A poucas horas de sua aprovação, vozes críticas se fizeram ouvir tanto em âmbito nacional, quanto em âmbito internacional. As preocupações se focaram, entre outros fatores, na inclusão de figuras como o “linchamento midiático” (entendido pela lei como a difusão de informação destinada a desprestigiar uma pessoa ou uma instituição), que implica limites à investigação de casos de corrupção e que compromete a difusão de informação de interesse público; o desenho institucional que criará dois organismos (a Superintendência de Informação e Comunicação e o Conselho de Regulação e Desenvolvimento de Informação e Comunicação) presidido por um delegado do Executivo que não outorga garantias para uma operação independente desse poder; e a definição de meios públicos como “oficiais”, que enfraquece a possibilidade de desenvolvimento de um real projeto de meios públicos não governamentais.
É importante mencionar, no entanto, que a lei outorga direitos aos cidadãos para protegê-los dos abusos e dos interesses meramente econômicos dos meios e para lhes proporcionar igualdade de oportunidades e condições de acesso e uso.

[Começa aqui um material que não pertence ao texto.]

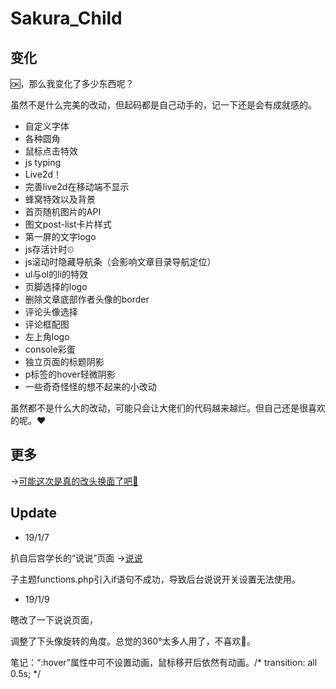 # Sakura_Child
## 变化
🆗，那么我变化了多少东西呢？

虽然不是什么完美的改动，但起码都是自己动手的，记一下还是会有成就感的。

- 自定义字体
- 各种圆角
- 鼠标点击特效
- js typing
- Live2d！
- 完善live2d在移动端不显示
- 蜂窝特效以及背景
- 首页随机图片的API
- 图文post-list卡片样式
- 第一屏的文字logo
- js存活计时⏲
- js滚动时隐藏导航条（会影响文章目录导航定位）
- ul与ol的li的特效
- 页脚选择的logo
- 删除文章底部作者头像的border
- 评论头像选择
- 评论框配图
- 左上角logo
- console彩蛋
- 独立页面的标题阴影
- p标签的hover轻微阴影
- 一些奇奇怪怪的想不起来的小改动

虽然都不是什么大的改动，可能只会让大佬们的代码越来越烂。但自己还是很喜欢的呢。❤

## 更多
→[可能这次是真的改头换面了吧🍭](https://www.defectink.com/defect/290.html)

## Update
* 19/1/7

扒自后宫学长的“说说”页面 →[说说](https://haremu.com/shuo/)

子主题functions.php引入if语句不成功，导致后台说说开关设置无法使用。

* 19/1/9

瞎改了一下说说页面，

调整了下头像旋转的角度。总觉的360°太多人用了，不喜欢👀。

笔记：“:hover”属性中可不设置动画，鼠标移开后依然有动画。/* transition: all 0.5s; */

A lei, por sua vez, estabelece um ambiente midiático complementar que reconhece e que tem por objetivo fortalecer os meios comunitários. A partir do que foi estabelecido por lei, a gestão do espectro passa a ser tripartite (ou seja, distribuída equitativamente entre o Estado, os meios privados e os meios comunitários). Finalmente, a lei busca limitar a formação de monopólios e de oligopólios, isto é, a concentração da propriedade dos meios de comunicação nas mãos de poucos.
As críticas à lei também vieram das mesmas organizações da sociedade civil que celebraram seus aspectos positivos. Muitas delas, que têm levado adiante uma campanha por uma lei de comunicação democrática no país há anos, veem com preocupação temas como as ameaças ao anonimato online que surgem a partir do texto da norma. De fato, há artigos que estabelecem que os meios devem solicitar informações pessoais dos usuários que publiquem comentários em seus sites, e que, em caso de omissão dos meios, deverão assumir toda a responsabilidade ali expressada.

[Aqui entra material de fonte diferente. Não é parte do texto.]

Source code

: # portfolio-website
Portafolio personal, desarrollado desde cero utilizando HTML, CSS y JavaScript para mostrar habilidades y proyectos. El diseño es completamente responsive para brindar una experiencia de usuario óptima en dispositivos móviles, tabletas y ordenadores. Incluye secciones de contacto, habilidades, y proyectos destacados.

De acordo com Alexander Amézquita, da organização equatoriana CIESPAL, os comentários da imprensa constituem um cenário privilegiado para o debate. A perda do anonimato nessas instâncias, segundo ele, afetaria esse tipo de intercâmbio construtivo. Amézquita concorda com Richard Stallman, consultado pelo ativista equatoriano Carlos Correa a propósito da lei: “Sem a opção de se comunicarem anonimamente, muitos cidadãos não se atreveram a expressar suas opiniões políticas. Temeram represálias de seu chefe, de sua família ou de seu Estado”. Pedro Sánchez, secretário executivo da ALER, também condenou as ameaças ao anonimato online implícitas na nova nora e as graves consequências que isso implica para a liberdade de expressão dos equatorianos, e qualificou o artigo que dispõe sobre essas medidas como “totalmente desnecessário”.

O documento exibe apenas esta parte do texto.